Data provided:
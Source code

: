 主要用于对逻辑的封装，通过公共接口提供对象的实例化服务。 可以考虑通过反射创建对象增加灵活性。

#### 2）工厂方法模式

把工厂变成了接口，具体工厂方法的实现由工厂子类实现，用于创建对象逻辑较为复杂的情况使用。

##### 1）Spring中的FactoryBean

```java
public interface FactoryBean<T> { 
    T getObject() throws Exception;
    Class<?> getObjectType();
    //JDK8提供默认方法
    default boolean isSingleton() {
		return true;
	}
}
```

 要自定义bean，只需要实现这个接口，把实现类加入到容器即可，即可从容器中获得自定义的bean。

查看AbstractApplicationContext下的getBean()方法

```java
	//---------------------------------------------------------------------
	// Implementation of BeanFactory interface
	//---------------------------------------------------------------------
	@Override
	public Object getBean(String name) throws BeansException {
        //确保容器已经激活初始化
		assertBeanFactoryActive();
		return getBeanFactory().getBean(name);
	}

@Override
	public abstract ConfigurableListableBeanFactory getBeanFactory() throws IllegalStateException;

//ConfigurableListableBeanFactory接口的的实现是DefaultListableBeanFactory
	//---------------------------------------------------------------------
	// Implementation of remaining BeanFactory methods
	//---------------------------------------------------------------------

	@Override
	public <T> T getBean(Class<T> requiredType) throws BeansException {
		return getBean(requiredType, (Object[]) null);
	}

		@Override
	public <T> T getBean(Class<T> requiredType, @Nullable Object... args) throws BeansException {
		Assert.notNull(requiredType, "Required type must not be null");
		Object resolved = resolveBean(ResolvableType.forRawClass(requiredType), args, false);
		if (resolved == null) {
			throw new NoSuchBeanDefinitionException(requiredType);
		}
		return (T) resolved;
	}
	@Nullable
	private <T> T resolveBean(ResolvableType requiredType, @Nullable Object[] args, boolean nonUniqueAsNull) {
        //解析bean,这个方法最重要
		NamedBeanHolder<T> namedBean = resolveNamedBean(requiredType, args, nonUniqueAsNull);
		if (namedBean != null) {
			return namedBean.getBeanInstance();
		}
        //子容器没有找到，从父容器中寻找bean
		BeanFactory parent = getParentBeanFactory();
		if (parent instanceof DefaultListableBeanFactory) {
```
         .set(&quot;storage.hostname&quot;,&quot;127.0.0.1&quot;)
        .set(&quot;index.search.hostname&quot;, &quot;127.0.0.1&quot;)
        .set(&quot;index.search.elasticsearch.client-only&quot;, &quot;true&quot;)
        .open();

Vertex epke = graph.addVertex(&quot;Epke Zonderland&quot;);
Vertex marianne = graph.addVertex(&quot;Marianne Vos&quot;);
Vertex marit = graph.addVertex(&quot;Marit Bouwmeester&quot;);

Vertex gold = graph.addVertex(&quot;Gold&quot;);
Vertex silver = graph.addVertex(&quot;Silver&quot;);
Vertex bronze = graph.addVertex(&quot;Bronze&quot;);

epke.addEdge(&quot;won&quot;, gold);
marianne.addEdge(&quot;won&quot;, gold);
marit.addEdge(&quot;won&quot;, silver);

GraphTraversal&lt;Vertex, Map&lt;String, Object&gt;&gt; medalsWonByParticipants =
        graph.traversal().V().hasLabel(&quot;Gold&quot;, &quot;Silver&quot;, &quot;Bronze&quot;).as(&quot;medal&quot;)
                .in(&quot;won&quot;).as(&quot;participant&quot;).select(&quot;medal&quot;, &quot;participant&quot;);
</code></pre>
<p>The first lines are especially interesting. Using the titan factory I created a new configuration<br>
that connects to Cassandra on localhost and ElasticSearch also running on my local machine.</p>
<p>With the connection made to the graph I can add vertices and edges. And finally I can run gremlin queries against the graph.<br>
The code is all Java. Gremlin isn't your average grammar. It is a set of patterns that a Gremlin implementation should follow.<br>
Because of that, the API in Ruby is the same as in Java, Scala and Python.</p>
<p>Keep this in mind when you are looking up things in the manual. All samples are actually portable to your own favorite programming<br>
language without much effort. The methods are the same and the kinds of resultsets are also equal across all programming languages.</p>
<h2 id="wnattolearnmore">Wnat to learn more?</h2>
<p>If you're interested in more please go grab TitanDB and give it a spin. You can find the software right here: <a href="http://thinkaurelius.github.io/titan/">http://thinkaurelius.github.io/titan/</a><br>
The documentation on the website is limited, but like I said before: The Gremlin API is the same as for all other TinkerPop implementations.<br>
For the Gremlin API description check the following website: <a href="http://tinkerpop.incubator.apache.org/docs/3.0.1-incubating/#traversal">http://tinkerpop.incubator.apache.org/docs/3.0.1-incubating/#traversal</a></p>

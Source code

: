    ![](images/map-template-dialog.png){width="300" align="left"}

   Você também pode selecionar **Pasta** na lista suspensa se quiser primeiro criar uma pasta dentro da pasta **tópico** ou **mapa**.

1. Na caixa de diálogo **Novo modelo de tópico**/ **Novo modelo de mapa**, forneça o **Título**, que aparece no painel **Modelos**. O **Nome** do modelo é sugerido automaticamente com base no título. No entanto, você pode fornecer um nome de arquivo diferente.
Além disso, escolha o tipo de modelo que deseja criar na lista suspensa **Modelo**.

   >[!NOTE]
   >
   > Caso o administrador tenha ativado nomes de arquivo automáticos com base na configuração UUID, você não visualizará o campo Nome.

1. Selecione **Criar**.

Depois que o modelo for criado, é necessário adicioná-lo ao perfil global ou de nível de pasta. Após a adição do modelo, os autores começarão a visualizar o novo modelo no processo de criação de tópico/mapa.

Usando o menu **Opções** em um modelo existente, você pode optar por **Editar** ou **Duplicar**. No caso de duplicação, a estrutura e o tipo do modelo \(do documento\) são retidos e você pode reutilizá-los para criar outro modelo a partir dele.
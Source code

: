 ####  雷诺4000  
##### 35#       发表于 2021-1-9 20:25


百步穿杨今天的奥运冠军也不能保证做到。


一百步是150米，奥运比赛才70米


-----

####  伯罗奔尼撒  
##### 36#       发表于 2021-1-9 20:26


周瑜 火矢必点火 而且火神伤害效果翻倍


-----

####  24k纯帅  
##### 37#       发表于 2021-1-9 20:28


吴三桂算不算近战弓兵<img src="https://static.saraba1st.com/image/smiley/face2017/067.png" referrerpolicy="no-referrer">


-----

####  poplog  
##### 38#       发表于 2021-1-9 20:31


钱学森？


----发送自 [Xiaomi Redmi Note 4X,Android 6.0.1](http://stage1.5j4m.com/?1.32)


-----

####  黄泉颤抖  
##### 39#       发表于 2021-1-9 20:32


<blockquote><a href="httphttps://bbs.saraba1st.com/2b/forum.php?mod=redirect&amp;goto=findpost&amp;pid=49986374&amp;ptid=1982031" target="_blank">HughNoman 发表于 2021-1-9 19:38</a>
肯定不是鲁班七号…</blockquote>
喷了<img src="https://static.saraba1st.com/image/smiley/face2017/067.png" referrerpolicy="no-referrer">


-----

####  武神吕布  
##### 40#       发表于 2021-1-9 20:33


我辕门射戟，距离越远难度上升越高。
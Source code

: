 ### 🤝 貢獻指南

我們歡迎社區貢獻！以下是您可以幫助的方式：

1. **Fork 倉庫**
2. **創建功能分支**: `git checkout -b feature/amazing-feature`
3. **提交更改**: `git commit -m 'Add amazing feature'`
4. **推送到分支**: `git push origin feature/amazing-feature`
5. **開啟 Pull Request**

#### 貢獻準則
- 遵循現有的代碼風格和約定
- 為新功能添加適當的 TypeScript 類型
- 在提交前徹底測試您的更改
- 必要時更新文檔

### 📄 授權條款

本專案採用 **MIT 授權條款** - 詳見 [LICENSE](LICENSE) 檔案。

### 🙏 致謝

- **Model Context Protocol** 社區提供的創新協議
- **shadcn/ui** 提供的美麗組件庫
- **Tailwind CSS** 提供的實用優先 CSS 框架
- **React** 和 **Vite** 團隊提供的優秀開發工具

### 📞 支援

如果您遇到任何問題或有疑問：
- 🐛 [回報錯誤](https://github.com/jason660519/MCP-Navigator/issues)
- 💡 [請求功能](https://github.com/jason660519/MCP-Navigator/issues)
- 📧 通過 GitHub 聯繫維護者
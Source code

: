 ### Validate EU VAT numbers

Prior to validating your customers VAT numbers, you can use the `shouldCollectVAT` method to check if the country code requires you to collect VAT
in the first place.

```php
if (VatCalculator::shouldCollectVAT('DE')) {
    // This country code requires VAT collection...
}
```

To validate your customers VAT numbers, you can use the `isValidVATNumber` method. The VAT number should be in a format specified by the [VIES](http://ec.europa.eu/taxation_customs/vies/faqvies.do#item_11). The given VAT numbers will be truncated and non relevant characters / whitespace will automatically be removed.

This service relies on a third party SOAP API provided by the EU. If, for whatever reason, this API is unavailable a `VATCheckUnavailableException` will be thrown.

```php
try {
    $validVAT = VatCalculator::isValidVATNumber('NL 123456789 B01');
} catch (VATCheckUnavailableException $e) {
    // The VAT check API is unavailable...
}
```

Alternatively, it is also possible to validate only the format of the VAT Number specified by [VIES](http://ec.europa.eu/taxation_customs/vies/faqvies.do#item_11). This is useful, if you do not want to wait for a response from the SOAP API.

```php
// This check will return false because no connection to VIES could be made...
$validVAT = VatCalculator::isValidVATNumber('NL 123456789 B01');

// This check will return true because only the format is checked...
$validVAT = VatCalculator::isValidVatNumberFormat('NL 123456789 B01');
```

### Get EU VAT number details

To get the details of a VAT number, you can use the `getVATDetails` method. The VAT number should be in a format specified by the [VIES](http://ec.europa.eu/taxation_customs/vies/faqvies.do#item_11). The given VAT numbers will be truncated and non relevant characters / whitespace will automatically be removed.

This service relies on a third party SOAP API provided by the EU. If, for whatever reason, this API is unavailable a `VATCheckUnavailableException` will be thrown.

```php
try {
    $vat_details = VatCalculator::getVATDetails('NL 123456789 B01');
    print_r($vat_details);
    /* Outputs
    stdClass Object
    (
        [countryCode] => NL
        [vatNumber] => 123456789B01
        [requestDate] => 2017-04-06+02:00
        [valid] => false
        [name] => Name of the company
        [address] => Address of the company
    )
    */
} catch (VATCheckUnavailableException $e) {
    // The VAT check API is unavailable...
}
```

What you have to do: Scan the material above. Return every line containing the string "addEdge".

Written reply:
epke.addEdge(&quot;won&quot;, gold);
marianne.addEdge(&quot;won&quot;, gold);
marit.addEdge(&quot;won&quot;, silver);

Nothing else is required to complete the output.